Question everything… but then listen to the answers.
Recently I’ve come across a few vague Holocaust denials. Rather than explicitly state that the Holocaust did not happen, they simply "raise questions" about the "accepted versions" about what happened. When outrage ensues, they do the intellectual equivalent of shrugging innocently and say, "What’s wrong with asking questions?"
Questions come in several types. There are leading questions, designed to steer the thinking of the listener in a specific direction, or elicit a specific response. These are typically "Yes or no" questions, as in, "Did you not, on the night of…." And then here are open-ended questions, questions to which the asker does not know the answer. They can be stated as a first step to seeking knowledge, or they can be posed to convey that you don’t know something ("Why does anyone do anything?")

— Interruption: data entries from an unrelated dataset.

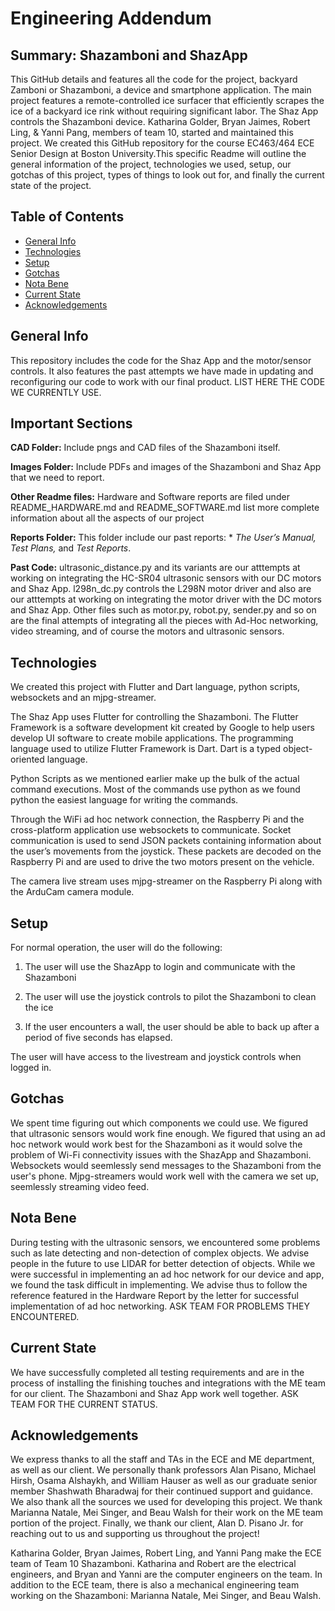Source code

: # Engineering Addendum

 ## Summary: Shazamboni and ShazApp

This GitHub details and features all the code for the project, backyard Zamboni or Shazamboni, a device and smartphone application. The main project features a remote-controlled ice surfacer that efficiently scrapes the ice of a backyard ice rink without requiring significant labor. The Shaz App controls the Shazamboni device. Katharina Golder, Bryan Jaimes, Robert Ling, & Yanni Pang, members of team 10, started and maintained this project. We created this GitHub repository for the course EC463/464 ECE Senior Design at Boston University.This specific Readme will outline the general information of the project, technologies we used, setup, our gotchas of this project,  types of things to look out for, and finally the current state of the project. 

## Table of Contents
* [General Info](#general-info)
* [Technologies](#technologies)
* [Setup](#setup)
* [Gotchas](#gotchas)
* [Nota Bene](#nota-bene)
* [Current State](#current-state)
* [Acknowledgements](#acknowledgements)

## General Info

This repository includes the code for the Shaz App and the motor/sensor controls. It also features the past attempts we have made in updating and reconfiguring our code to work with our final product. LIST HERE THE CODE WE CURRENTLY USE.

## Important Sections

**CAD Folder:** Include pngs and CAD files of the Shazamboni itself.

**Images Folder:** Include PDFs and images of the Shazamboni and Shaz App that we need to report.

**Other Readme files:** Hardware and Software reports are filed under README_HARDWARE.md and README_SOFTWARE.md list more complete information about all the aspects of our project

**Reports Folder:** This folder include our past reports: * *The User’s Manual,*  *Test Plans,* and *Test Reports*.

**Past Code:** ultrasonic_distance.py and its variants are our atttempts at working on integrating the HC-SR04 ultrasonic sensors with our DC motors and Shaz App. l298n_dc.py controls the L298N motor driver and also are our atttempts at working on integrating the motor driver with the DC motors and Shaz App. Other files such as motor.py, robot.py, sender.py and so on are the final attempts of integrating all the pieces with Ad-Hoc networking, video streaming, and of course the motors and ultrasonic sensors.

## Technologies

We created this project with Flutter and Dart language, python scripts, websockets and an mjpg-streamer.  

The Shaz App uses Flutter for controlling the Shazamboni. The Flutter Framework is a software development kit created by Google to help users develop UI software to create mobile applications. The programming language used to utilize Flutter Framework is Dart. Dart is a typed object-oriented language. 

Python Scripts as we mentioned earlier make up the bulk of the actual command executions. Most of the commands use python as we found python the easiest language for writing the commands.

Through the WiFi ad hoc network connection, the Raspberry Pi and the cross-platform application use websockets to communicate. Socket communication is used to send JSON packets containing information about the user’s movements from the joystick. These packets are decoded on the Raspberry Pi and are used to drive the two motors present on the vehicle.

The camera live stream uses mjpg-streamer on the Raspberry Pi along with the ArduCam camera module.

## Setup

For normal operation, the user will do the following:

1. The user will use the ShazApp to login and communicate with the Shazamboni

2. The user will use the joystick controls to pilot the Shazamboni to clean the ice

3. If the user encounters a wall, the user should be able to back up after a period of five seconds has elapsed.

The user will have access to the livestream and joystick controls when logged in.

## Gotchas

We spent time figuring out which components we could use. We figured that ultrasonic sensors would work fine enough. We figured that using an ad hoc network would work best for the Shazamboni as it would solve the problem of Wi-Fi connectivity issues with the ShazApp and Shazamboni. Websockets would seemlessly send messages to the Shazamboni from the user's phone. Mjpg-streamers would work well with the camera we set up, seemlessly streaming video feed.

## Nota Bene

During testing with the ultrasonic sensors, we encountered some problems such as late detecting and non-detection of complex objects. We advise people in the future to use LIDAR for better detection of objects. While we were successful in implementing an ad hoc network for our device and app, we found the task difficult in implementing. We advise thus to follow the reference featured in the Hardware Report by the letter for successful implementation of ad hoc networking. ASK TEAM FOR PROBLEMS THEY ENCOUNTERED.

## Current State

We have successfully completed all testing requirements and are in the process of installing the finishing touches and integrations with the ME team for our client. The Shazamboni and Shaz App work well together. ASK TEAM FOR THE CURRENT STATUS.

## Acknowledgements
We express thanks to all the staff and TAs in the ECE and ME department, as well as our client. We personally thank professors Alan Pisano, Michael Hirsh, Osama Alshaykh, and William Hauser as well as our graduate senior member Shashwath Bharadwaj for their continued support and guidance. We also thank all the sources we used for developing this project. We thank Marianna Natale, Mei Singer, and Beau Walsh for their work on the ME team portion of the project. Finally, we thank our client, Alan D. Pisano Jr. for reaching out to us and supporting us throughout the project!

Katharina Golder, Bryan Jaimes, Robert Ling, and Yanni Pang make the ECE team of Team 10 Shazamboni. Katharina and Robert are the electrical engineers, and Bryan and Yanni are the computer engineers on the team. In addition to the ECE team, there is also a mechanical engineering team working on the Shazamboni: Marianna Natale, Mei Singer, and Beau Walsh.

The problem with "questioning the Holocaust" is not that someone is seeking knowledge. Seeking knowledge is a good thing. Rather the "questioning" is a form of leading question, designed to guide the thinking of the listener into doubt. Then comes the usual intellectual bait-and-switch: if minor fact x can be shown to be mistaken, then dismiss every other related fact as well.<
If you want to understand the Holocaust, ask questions, but then look for answers. With the Holocaust you are dealing with a fairly recent historical event. There are still eyewitnesses living. There are mountains of written eyewitness testimony (and an eyewitness video library at USC in Los Angeles with close to 6000 video testimonials). And of course there are the Nazi archives, with 10’s of millions of records. That Germany is finally opening the largest to the public after 60 years recently made headlines. It contains 60 million documents, with names, addresses, relationships, serial numbers, and dates of execution for millions. In short, there is simply too much evidence for any sort of reasonable doubt.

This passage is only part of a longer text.